*** Opening of Material for the task ***

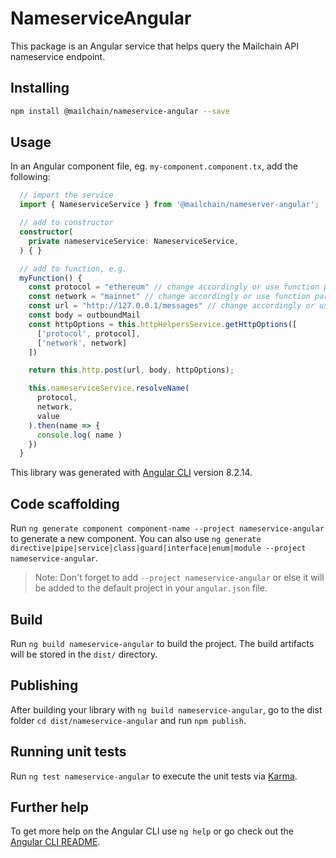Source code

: # NameserviceAngular

This package is an Angular service that helps query the Mailchain API nameservice endpoint.

## Installing

```sh
npm install @mailchain/nameservice-angular --save
```

## Usage

In an Angular component file, eg. `my-component.component.tx`, add the following:

``` ts
  // import the service
  import { NameserviceService } from '@mailchain/nameserver-angular';

  // add to constructor
  constructor(
    private nameserviceService: NameserviceService,
  ) { }

  // add to function, e.g. 
  myFunction() {
    const protocol = "ethereum" // change accordingly or use function params
    const network = "mainnet" // change accordingly or use function params
    const url = "http://127.0.0.1/messages" // change accordingly or use function params
    const body = outboundMail
    const httpOptions = this.httpHelpersService.getHttpOptions([
      ['protocol', protocol],
      ['network', network]
    ])

    return this.http.post(url, body, httpOptions);

    this.nameserviceService.resolveName(
      protocol,
      network,
      value
    ).then(name => {
      console.log( name )
    })
  }

```

This library was generated with [Angular CLI](https://github.com/angular/angular-cli) version 8.2.14.

## Code scaffolding

Run `ng generate component component-name --project nameservice-angular` to generate a new component. You can also use `ng generate directive|pipe|service|class|guard|interface|enum|module --project nameservice-angular`.
> Note: Don't forget to add `--project nameservice-angular` or else it will be added to the default project in your `angular.json` file. 

## Build

Run `ng build nameservice-angular` to build the project. The build artifacts will be stored in the `dist/` directory.

## Publishing

After building your library with `ng build nameservice-angular`, go to the dist folder `cd dist/nameservice-angular` and run `npm publish`.

## Running unit tests

Run `ng test nameservice-angular` to execute the unit tests via [Karma](https://karma-runner.github.io).

## Further help

To get more help on the Angular CLI use `ng help` or go check out the [Angular CLI README](https://github.com/angular/angular-cli/blob/master/README.md).
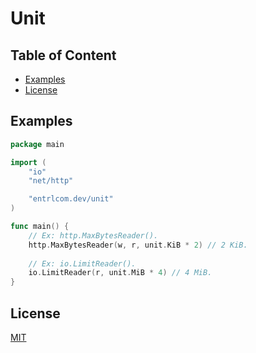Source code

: # Unit

## Table of Content

- [Examples](#examples)
- [License](#license)

## Examples

```go
package main

import (
	"io"
	"net/http"

	"entrlcom.dev/unit"
)

func main() {
	// Ex: http.MaxBytesReader().
	http.MaxBytesReader(w, r, unit.KiB * 2) // 2 KiB.
	
	// Ex: io.LimitReader().
	io.LimitReader(r, unit.MiB * 4) // 4 MiB.
}

```

## License

[MIT](https://choosealicense.com/licenses/mit/)
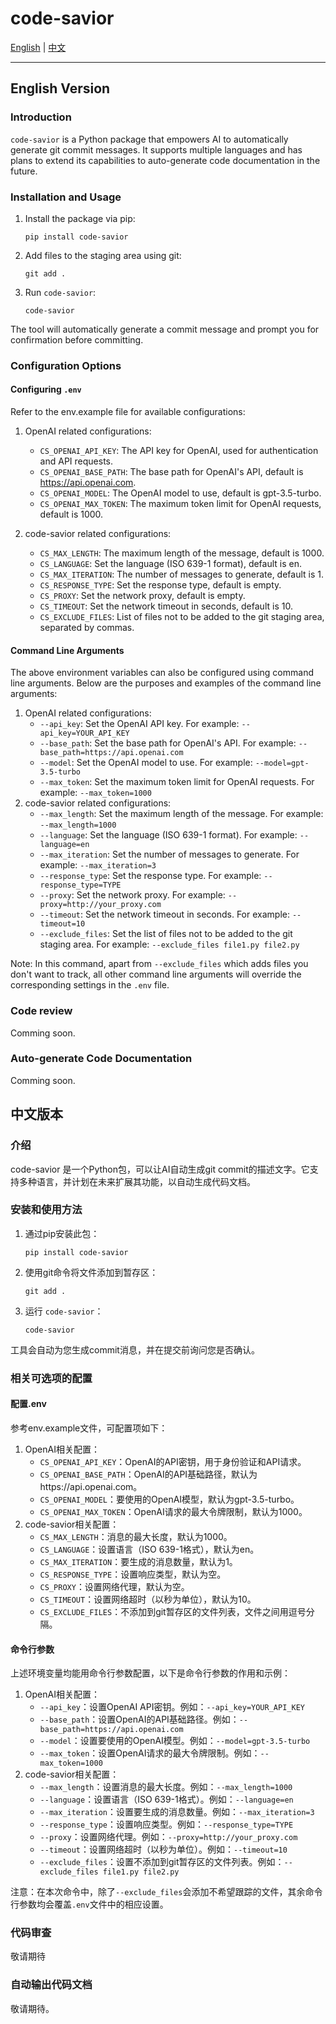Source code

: # code-savior

[English](#english-version) | [中文](#中文版本)

---

## English Version

### Introduction

`code-savior` is a Python package that empowers AI to automatically generate git commit messages. It supports multiple languages and has plans to extend its capabilities to auto-generate code documentation in the future.

### Installation and Usage

1. Install the package via pip:
   ```shell
   pip install code-savior
   ```
2. Add files to the staging area using git:
    ```shell
    git add .
    ```
3. Run `code-savior`:
    ```shell
    code-savior
    ```
The tool will automatically generate a commit message and prompt you for confirmation before committing.

### Configuration Options
#### Configuring `.env`

Refer to the env.example file for available configurations:

1. OpenAI related configurations:

    - `CS_OPENAI_API_KEY`: The API key for OpenAI, used for authentication and API requests.
    - `CS_OPENAI_BASE_PATH`: The base path for OpenAI's API, default is https://api.openai.com.
    - `CS_OPENAI_MODEL`: The OpenAI model to use, default is gpt-3.5-turbo.
    - `CS_OPENAI_MAX_TOKEN`: The maximum token limit for OpenAI requests, default is 1000.

2. code-savior related configurations:
    - `CS_MAX_LENGTH`: The maximum length of the message, default is 1000.
    - `CS_LANGUAGE`: Set the language (ISO 639-1 format), default is en.
    - `CS_MAX_ITERATION`: The number of messages to generate, default is 1.
    - `CS_RESPONSE_TYPE`: Set the response type, default is empty.
    - `CS_PROXY`: Set the network proxy, default is empty.
    - `CS_TIMEOUT`: Set the network timeout in seconds, default is 10.
    - `CS_EXCLUDE_FILES`: List of files not to be added to the git staging area, separated by commas.
#### Command Line Arguments
The above environment variables can also be configured using command line arguments. Below are the purposes and examples of the command line arguments:
1. OpenAI related configurations:
    - `--api_key`: Set the OpenAI API key. For example: `--api_key=YOUR_API_KEY`
    - `--base_path`: Set the base path for OpenAI's API. For example: `--base_path=https://api.openai.com`
    - `--model`: Set the OpenAI model to use. For example: `--model=gpt-3.5-turbo`
    - `--max_token`: Set the maximum token limit for OpenAI requests. For example: `--max_token=1000`
2. code-savior related configurations:
    - `--max_length`: Set the maximum length of the message. For example: `--max_length=1000`
    - `--language`: Set the language (ISO 639-1 format). For example: `--language=en`
    - `--max_iteration`: Set the number of messages to generate. For example: `--max_iteration=3`
    - `--response_type`: Set the response type. For example: `--response_type=TYPE`
    - `--proxy`: Set the network proxy. For example: `--proxy=http://your_proxy.com`
    - `--timeout`: Set the network timeout in seconds. For example: `--timeout=10`
    - `--exclude_files`: Set the list of files not to be added to the git staging area. For example: `--exclude_files file1.py file2.py`

Note: In this command, apart from `--exclude_files` which adds files you don't want to track, all other command line arguments will override the corresponding settings in the `.env` file.

### Code review
Comming soon.

### Auto-generate Code Documentation
Comming soon.


## 中文版本
### 介绍
code-savior 是一个Python包，可以让AI自动生成git commit的描述文字。它支持多种语言，并计划在未来扩展其功能，以自动生成代码文档。

### 安装和使用方法
1. 通过pip安装此包：
    ```shell
    pip install code-savior
    ```
2. 使用git命令将文件添加到暂存区：
    ```shell
    git add .
    ```
3. 运行 `code-savior`：
    ```shell
    code-savior
    ```
工具会自动为您生成commit消息，并在提交前询问您是否确认。

### 相关可选项的配置
#### 配置.env
参考env.example文件，可配置项如下：

1. OpenAI相关配置：
    - `CS_OPENAI_API_KEY`：OpenAI的API密钥，用于身份验证和API请求。
    - `CS_OPENAI_BASE_PATH`：OpenAI的API基础路径，默认为https://api.openai.com。
    - `CS_OPENAI_MODEL`：要使用的OpenAI模型，默认为gpt-3.5-turbo。
    - `CS_OPENAI_MAX_TOKEN`：OpenAI请求的最大令牌限制，默认为1000。
2. code-savior相关配置：
    - `CS_MAX_LENGTH`：消息的最大长度，默认为1000。
    - `CS_LANGUAGE`：设置语言（ISO 639-1格式），默认为en。
    - `CS_MAX_ITERATION`：要生成的消息数量，默认为1。
    - `CS_RESPONSE_TYPE`：设置响应类型，默认为空。
    - `CS_PROXY`：设置网络代理，默认为空。
    - `CS_TIMEOUT`：设置网络超时（以秒为单位），默认为10。
    - `CS_EXCLUDE_FILES`：不添加到git暂存区的文件列表，文件之间用逗号分隔。
#### 命令行参数
上述环境变量均能用命令行参数配置，以下是命令行参数的作用和示例：
1. OpenAI相关配置：
    - `--api_key`：设置OpenAI API密钥。例如：`--api_key=YOUR_API_KEY`
    - `--base_path`：设置OpenAI的API基础路径。例如：`--base_path=https://api.openai.com`
    - `--model`：设置要使用的OpenAI模型。例如：`--model=gpt-3.5-turbo`
    - `--max_token`：设置OpenAI请求的最大令牌限制。例如：`--max_token=1000`
2. code-savior相关配置：
    - `--max_length`：设置消息的最大长度。例如：`--max_length=1000`
    - `--language`：设置语言（ISO 639-1格式）。例如：`--language=en`
    - `--max_iteration`：设置要生成的消息数量。例如：`--max_iteration=3`
    - `--response_type`：设置响应类型。例如：`--response_type=TYPE`
    - `--proxy`：设置网络代理。例如：`--proxy=http://your_proxy.com`
    - `--timeout`：设置网络超时（以秒为单位）。例如：`--timeout=10`
    - `--exclude_files`：设置不添加到git暂存区的文件列表。例如：`--exclude_files file1.py file2.py`

注意：在本次命令中，除了`--exclude_files`会添加不希望跟踪的文件，其余命令行参数均会覆盖`.env`文件中的相应设置。

### 代码审查
敬请期待

### 自动输出代码文档
敬请期待。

*** Close of Material for the task ***

- What you need to do
Number of lines holding "will" in the data: give it, with nothing else.

- Output of the exercise
4